Facendo un passo indietro da giovedì scorso c’è invece un Wenders che non esibisce e che, dicendo di meno e nascondendo qualcosa, forse esprime un pò di più. Evidentemente sostanziale il contributo alla sceneggiatura di Sam Shepard, già ammirato nell’ottimo Paris, Texas. Il tutto tratto da un buon soggetto di Gus Van Sant.

Stavolta il film le promesse le mantiene, anche se rimanevo comunque infastidito da qualcosaLa fotografia ispirata ai dipinti di Hopper è strepitosa, poi il conflitto, il vuoto interno dei protagonisti, una ricerca incomprensibile della libertà ma anche della verità nascosta dietro alle proprie stesse tracce, tutto mi era affine. Eppure un punto era presente dal quale non mi riuscivo a staccare, qualcosa che mi innervosiva, qualcosa di sbagliato.

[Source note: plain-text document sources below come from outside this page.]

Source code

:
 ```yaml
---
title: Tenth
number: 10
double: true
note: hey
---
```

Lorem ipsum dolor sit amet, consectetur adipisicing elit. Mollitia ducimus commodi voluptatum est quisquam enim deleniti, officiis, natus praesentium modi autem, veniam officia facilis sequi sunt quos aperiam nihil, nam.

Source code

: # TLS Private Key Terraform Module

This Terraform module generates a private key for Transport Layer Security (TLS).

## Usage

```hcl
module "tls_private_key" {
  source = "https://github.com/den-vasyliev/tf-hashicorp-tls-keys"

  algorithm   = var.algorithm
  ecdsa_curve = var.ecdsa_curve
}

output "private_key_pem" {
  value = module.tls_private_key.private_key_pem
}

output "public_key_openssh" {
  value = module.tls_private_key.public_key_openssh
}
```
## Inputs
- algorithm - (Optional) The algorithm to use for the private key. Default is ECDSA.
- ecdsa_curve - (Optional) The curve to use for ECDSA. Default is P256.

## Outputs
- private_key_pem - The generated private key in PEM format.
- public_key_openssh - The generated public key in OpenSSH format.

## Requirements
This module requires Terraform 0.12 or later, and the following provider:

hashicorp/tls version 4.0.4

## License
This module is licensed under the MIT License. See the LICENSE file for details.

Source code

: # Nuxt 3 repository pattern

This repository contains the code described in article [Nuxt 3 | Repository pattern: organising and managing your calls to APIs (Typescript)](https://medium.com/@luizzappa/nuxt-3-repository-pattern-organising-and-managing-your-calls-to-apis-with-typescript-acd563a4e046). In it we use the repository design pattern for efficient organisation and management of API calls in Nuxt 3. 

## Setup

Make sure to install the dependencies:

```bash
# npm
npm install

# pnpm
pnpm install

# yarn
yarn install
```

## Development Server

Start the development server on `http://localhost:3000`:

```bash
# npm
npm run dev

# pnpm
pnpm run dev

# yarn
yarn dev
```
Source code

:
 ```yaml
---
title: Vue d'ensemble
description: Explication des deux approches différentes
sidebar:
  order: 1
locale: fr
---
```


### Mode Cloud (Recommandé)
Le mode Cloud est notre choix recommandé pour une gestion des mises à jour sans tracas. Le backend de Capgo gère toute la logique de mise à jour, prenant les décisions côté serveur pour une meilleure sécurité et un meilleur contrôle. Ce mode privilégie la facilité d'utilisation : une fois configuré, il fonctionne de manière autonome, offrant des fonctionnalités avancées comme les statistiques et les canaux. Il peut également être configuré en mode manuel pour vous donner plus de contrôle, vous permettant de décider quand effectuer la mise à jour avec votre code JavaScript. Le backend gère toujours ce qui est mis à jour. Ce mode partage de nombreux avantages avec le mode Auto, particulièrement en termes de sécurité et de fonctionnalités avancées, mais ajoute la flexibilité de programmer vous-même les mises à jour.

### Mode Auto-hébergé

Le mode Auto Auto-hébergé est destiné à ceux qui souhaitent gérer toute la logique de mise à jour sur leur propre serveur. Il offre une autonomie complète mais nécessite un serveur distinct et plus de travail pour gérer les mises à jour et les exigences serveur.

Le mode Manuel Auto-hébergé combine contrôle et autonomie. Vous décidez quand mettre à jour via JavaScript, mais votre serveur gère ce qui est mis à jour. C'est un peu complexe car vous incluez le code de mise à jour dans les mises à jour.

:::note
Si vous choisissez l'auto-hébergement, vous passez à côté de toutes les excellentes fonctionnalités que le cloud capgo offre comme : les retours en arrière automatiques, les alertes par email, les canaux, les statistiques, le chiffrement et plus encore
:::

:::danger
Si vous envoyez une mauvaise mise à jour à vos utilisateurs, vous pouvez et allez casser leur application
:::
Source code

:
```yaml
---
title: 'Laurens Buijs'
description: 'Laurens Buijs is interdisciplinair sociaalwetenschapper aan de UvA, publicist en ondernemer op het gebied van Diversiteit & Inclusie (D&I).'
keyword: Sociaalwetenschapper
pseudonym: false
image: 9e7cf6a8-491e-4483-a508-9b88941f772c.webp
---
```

Eccolo. Il figlio ribelle ha ormai trent’anni e si comporta come un rocker imberbe isterico puro e incasinato, restìo al dialogo, impulsivo. Il padre, novello ramingo attore, viveur, consumato incasinatore di famiglie, dedito ai vizi, fugge dal set senza motivo, ma ne ha almeno il doppio.

Cosa succede? Le età si sono allontanate, sfaldate, definitivamente destituite, un’immensa infinita immaturità. O devo considerarlo come una divagazione?

Lui è un attore di western immaturo e viziato, non ha ancora imparato ad affrontare un dialogo… lascia le immagini e la vita scorrere su di lui.

Ma il figlio?

Ha un passato burrascoso, una madre single che fa la cameriera… dovrebbe essere cresciuto in fretta.

Le immagini e la vita scorrono.

Lo so bene, all’interno del film tutto è sensato, ma tuttora non mi ci stacco… qualcosa che ha a che vedere con il rifiuto degli alibi, forse.

Molto più logiche e assennate le figure femminili, anche se (purtroppo l’ho visto doppiato) nel momento dello sfogo della madre single, ho sperato che la finisse presto… il doppiaggio mi irritava fin oltre la mia imberbe immaturità giovanile supposta.